= Hot pursuit =

Urgent chase of a criminal suspect

Hot pursuit (also known as fresh or immediate pursuit) is the urgent and direct pursuit of a criminal suspect by law enforcement officers, or by belligerents under international rules of engagement for military forces. Such a situation grants the officers in command powers they otherwise would not have.

==Common law jurisdictions==
===English law ===
Hot pursuit has long formed a part of English common law. The principle can be traced back to the doctrine of distress damage feasant, which allowed a property owner to detain animals trespassing on his land to ensure that he was compensated for the damage they had caused. In particular, a case in 1293 held that a property owner could also chase after trespassing animals leaving his land and catch them if he could. Later cases extended this idea to allow a property owner to distrain the goods of a tenant behind on his rent outside his property (in Kirkman v. Lelly in 1314) and peace officers to make arrests outside their jurisdiction.

In 1939, Glanville Williams described hot pursuit as a legal fiction that treated an arrest as made at the moment when the chase began rather than when it ended, since a criminal should not be able to benefit from an attempt to escape.

Because of its pedigree in English law, the principle has been exported to many former colonies of the British Empire, including the United States and Canada.

===United States law===
Under United States law, hot pursuit is an exigent circumstance that allows police to arrest a criminal suspect on private property without a warrant, which would generally be a violation of the Fourth Amendment prohibition on unreasonable searches, seizures, and arrests. The Supreme Court first articulated this principle in Warden v. Hayden in 1967.

===Canadian law===
The Supreme Court of Canada held in R. v. Macooh in 1993 that the right of a police officer in hot pursuit to make an arrest on private property, which it described as "well settled at common law", extended to summary offences as well as indictable offences.

==International law==
The international law principle of hot pursuit is comparable in certain respects to the common law principle, but was probably conceived independently. It began to coalesce into a general custom of international relations during the early years of the 20th century, although the general principle had been advanced before in national legislation such as the British Hovering Acts. The participating states at the League of Nations Codification Conference of 1930 broadly agreed on the validity of the right of hot pursuit, but the proposed convention on territorial waters in which it was included was never ratified. It was finally codified as Article 23 of the Geneva Convention on the High Seas in 1958.

The Geneva Convention on the High Seas was eventually folded into the United Nations Convention on the Law of the Sea. Article 111 of the latter treaty grants a coastal state the right to pursue and arrest ships escaping to international waters, as long as:

1. The pursuers are competent authorities of the state;
2. They have good reason to believe that the pursued ship has violated the state's laws or regulations;
3. The pursuit begins while the pursuing ship is in the State's internal waters or territorial waters; and
4. The pursuit is continuous.

If the foreign ship is within a contiguous zone, the Exclusive Economic Zone (EEZ), the Continental Shelf, the Safety Zones in the EEZ or the Continental Shelf, then the pursuit may only be undertaken if there has been a violation of the rules and regulations (customs, fiscal, immigration or sanitary laws and regulations of the coastal state) as applicable in the respective regimes (areas, zones).

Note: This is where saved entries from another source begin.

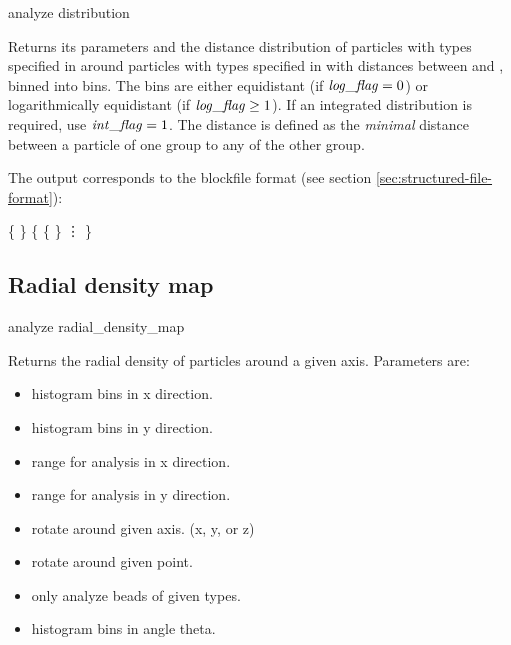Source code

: \begin{essyntax}
  analyze distribution  
\end{essyntax}
Returns its parameters and the distance distribution of particles with
types specified in  around particles with
types specified in  with distances between
 and , binned into  bins. The
bins are either equidistant (if $\mathrm{\mathit{log\_flag}} = 0$) or
logarithmically equidistant (if $\mathrm{\mathit{log\_flag}} \geq 1$). If an
integrated distribution is required, use $\mathrm{\mathit{int\_flag}}=1$. The
distance is defined as the \emph{minimal} distance between a particle
of one group to any of the other group.


The output corresponds to the blockfile format (see section
\vref{sec:structured-file-format}):
\begin{code}
\{  \} 
\{ 
  \{   \} 
  \vdots 
\}
\end{code}

\subsection{Radial density map}
\label{analyze:radialdensitymap}

\begin{essyntax}
  analyze radial_density_map    
\end{essyntax}

Returns the radial density of particles around a given
axis. Parameters are:


\begin{itemize}
\item {} histogram bins in x direction.
\item {} histogram bins in y direction.
\item {} range for analysis in x direction.
\item {} range for analysis in y direction.
\item {} rotate around given axis. (x, y, or z)
\item {} rotate around given point.
\item {} only analyze beads of given types.
\item {} histogram bins in angle theta.
\end{itemize}

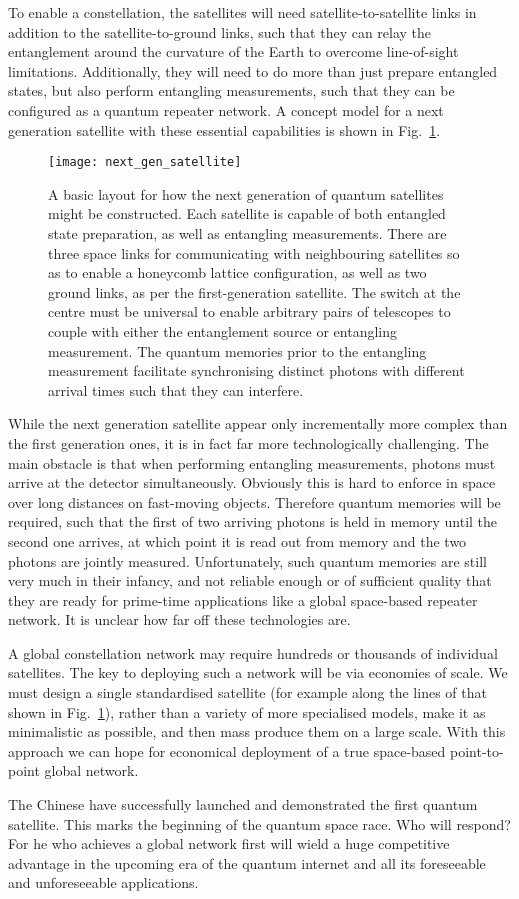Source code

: To enable a constellation, the satellites will need satellite-to-satellite links in addition to the satellite-to-ground links, such that they can relay the entanglement around the curvature of the Earth to overcome line-of-sight limitations. Additionally, they will need to do more than just prepare entangled states, but also perform entangling measurements, such that they can be configured as a quantum repeater network. A concept model for a next generation satellite with these essential capabilities is shown in Fig.~\ref{fig:next_gen_sat}.

\begin{figure}[!htb]
\texttt{[image: next\_gen\_satellite]}
\caption{A basic layout for how the next generation of quantum satellites might be constructed. Each satellite is capable of both entangled state preparation, as well as entangling measurements. There are three space links for communicating with neighbouring satellites so as to enable a honeycomb lattice configuration, as well as two ground links, as per the first-generation satellite. The switch at the centre must be universal to enable arbitrary pairs of telescopes to couple with either the entanglement source or entangling measurement. The quantum memories prior to the entangling measurement facilitate synchronising distinct photons with different arrival times such that they can interfere.}\label{fig:next_gen_sat}	
\end{figure}

While the next generation satellite appear only incrementally more complex than the first generation ones, it is in fact far more technologically challenging. The main obstacle is that when performing entangling measurements, photons must arrive at the detector simultaneously. Obviously this is hard to enforce in space over long distances on fast-moving objects. Therefore quantum memories will be required, such that the first of two arriving photons is held in memory until the second one arrives, at which point it is read out from memory and the two photons are jointly measured. Unfortunately, such quantum memories are still very much in their infancy, and not reliable enough or of sufficient quality that they are ready for prime-time applications like a global space-based repeater network. It is unclear how far off these technologies are.

A global constellation network may require hundreds or thousands of individual satellites. The key to deploying such a network will be via economies of scale. We must design a single standardised satellite (for example along the lines of that shown in Fig.~\ref{fig:next_gen_sat}), rather than a variety of more specialised models, make it as minimalistic as possible, and then mass produce them on a large scale. With this approach we can hope for economical deployment of a true space-based point-to-point global network.

The Chinese have successfully launched and demonstrated the first quantum satellite. This marks the beginning of the quantum space race. Who will respond? For he who achieves a global network first will wield a huge competitive advantage in the upcoming era of the quantum internet and all its foreseeable and unforeseeable applications.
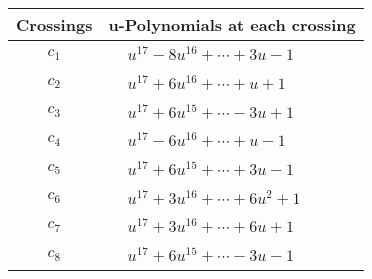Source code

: \documentclass[1p]{elsarticle_modified}
\theoremstyle{definition}
\begin{document}
\begin{tabular}{m{50pt}|m{274pt}}
Crossings & \hspace{64pt}u-Polynomials at each crossing \\
\hline $$\begin{aligned}c_{1}\end{aligned}$$&$\begin{aligned}
&u^{17}-8 u^{16}+\cdots+3 u-1
\end{aligned}$\\
\hline $$\begin{aligned}c_{2}\end{aligned}$$&$\begin{aligned}
&u^{17}+6 u^{16}+\cdots+u+1
\end{aligned}$\\
\hline $$\begin{aligned}c_{3}\end{aligned}$$&$\begin{aligned}
&u^{17}+6 u^{15}+\cdots-3 u+1
\end{aligned}$\\
\hline $$\begin{aligned}c_{4}\end{aligned}$$&$\begin{aligned}
&u^{17}-6 u^{16}+\cdots+u-1
\end{aligned}$\\
\hline $$\begin{aligned}c_{5}\end{aligned}$$&$\begin{aligned}
&u^{17}+6 u^{15}+\cdots+3 u-1
\end{aligned}$\\
\hline $$\begin{aligned}c_{6}\end{aligned}$$&$\begin{aligned}
&u^{17}+3 u^{16}+\cdots+6 u^2+1
\end{aligned}$\\
\hline $$\begin{aligned}c_{7}\end{aligned}$$&$\begin{aligned}
&u^{17}+3 u^{16}+\cdots+6 u+1
\end{aligned}$\\
\hline $$\begin{aligned}c_{8}\end{aligned}$$&$\begin{aligned}
&u^{17}+6 u^{15}+\cdots-3 u-1
\end{aligned}$\\

\end{tabular}
\end{document}
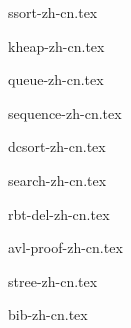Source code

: \documentclass[zihao=5, b5paper, twoside, heading=true]{ctexbook}
\begin{document}
{ssort-zh-cn.tex}

{kheap-zh-cn.tex}

{queue-zh-cn.tex}

{sequence-zh-cn.tex}

{dcsort-zh-cn.tex}

{search-zh-cn.tex}

\appendix
\noappendicestocpagenum
\addappheadtotoc

{rbt-del-zh-cn.tex}

{avl-proof-zh-cn.tex}

{stree-zh-cn.tex}

{bib-zh-cn.tex}

%

\printindex
\end{document}
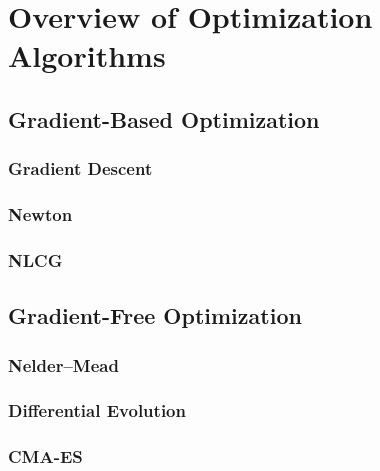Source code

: \section{Overview of Optimization Algorithms}

\blindtext{}

\subsection{Gradient-Based Optimization}

\blindtext{}

\subsubsection{Gradient Descent}

\blindtext{}

\subsubsection{Newton}

\blindtext{}

\subsubsection{NLCG}

\blindtext{}

\subsection{Gradient-Free Optimization}

\blindtext{}

\subsubsection{Nelder--Mead}

\blindtext{}

\subsubsection{Differential Evolution}

\blindtext{}

\subsubsection{CMA-ES}

\blindtext{}
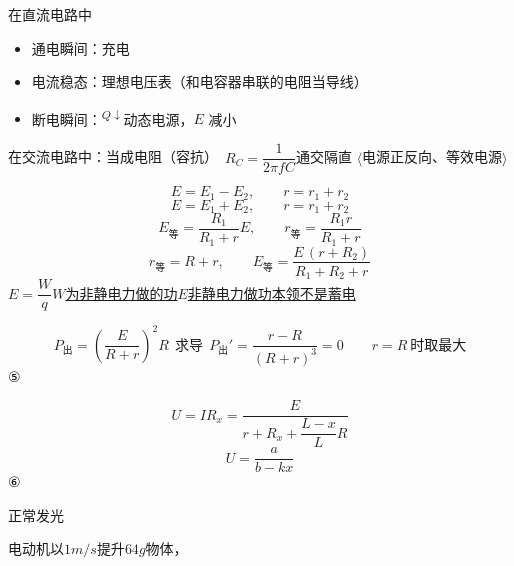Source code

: \noindent 在直流电路中
\begin{itemize}
\item 通电瞬间：充电
\item 电流稳态：理想电压表（和电容器串联的电阻当导线）
\item 断电瞬间：\textsuperscript{$Q\downarrow$}动态电源，$E$ 减小
\end{itemize}

\noindent 在交流电路中：当成电阻（容抗）\ $R_C=\dfrac{1}{2\pi fC}$\quad 通交隔直
$\langle$电源正反向、等效电源$\rangle$

\[ E=E_1-E_2,\qquad r=r_1+r_2 \]
\[ E=E_1+E_2,\qquad r=r_1+r_2 \]
\[ E_{\text{等}}=\frac{R_1}{R_1+r}E,\qquad r_{\text{等}}=\frac{R_1r}{R_1+r} \]
\[ r_{\text{等}}=R+r,\qquad E_{\text{等}}=\frac{E\,(r+R_2)}{R_1+R_2+r} \] %
$E=\dfrac{W}{q}$\quad \underline{$W$为非静电力做的功}\quad \underline{$E$非静电力做功本领}\quad \underline{不是蓄电}

\[
P_{\text{出}}=\left(\frac{E}{R+r}\right)^{2}R\ \ \text{求导}\ \ P_{\text{出}}'=\frac{r-R}{(R+r)^{3}}=0\qquad r=R\ \text{时取最大}
\]
⑤

\[ U=IR_x=\frac{E}{r+R_x+\dfrac{L-x}{L}R} \]
\[ U=\frac{a}{b-kx} \]
⑥

正常发光

电动机以$1\unit{m/s}$提升$64\unit{g}$物体，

The right of hot pursuit ceases as soon as the ship pursued enters the territorial sea of a foreign state.

Where a coastal state, stopping or arresting a foreign ship outside the territorial sea on the basis of its right of hot pursuit, fails to justify the exercise, it shall be liable to compensate the ship for any loss or damage caused to it due to the exercise of this right.

This right is particularly relevant to fisheries management, maritime pollution laws, and the seaborne illegal drug trade.

In addition, some have proposed translating the maritime right of hot pursuit into a comparable right to pursue criminals over land borders. Although it does not form a settled tenet of international law, the principle has been invoked by the United States regarding Taliban militants crossing into Pakistan, by Turkey regarding its attacks on Kurdistan Workers Party bases in northern Iraq, and by Colombia regarding its raid on a Revolutionary Armed Forces of Colombia camp in Ecuador, which led to the 2008 Andean diplomatic crisis.

==Other laws==
For borders between the countries of the Schengen Area, hot pursuit over the borders is allowed. This is described by articles 41–43 of the Schengen Agreement, although exact details on distance from the border etc. are described by bilateral agreements.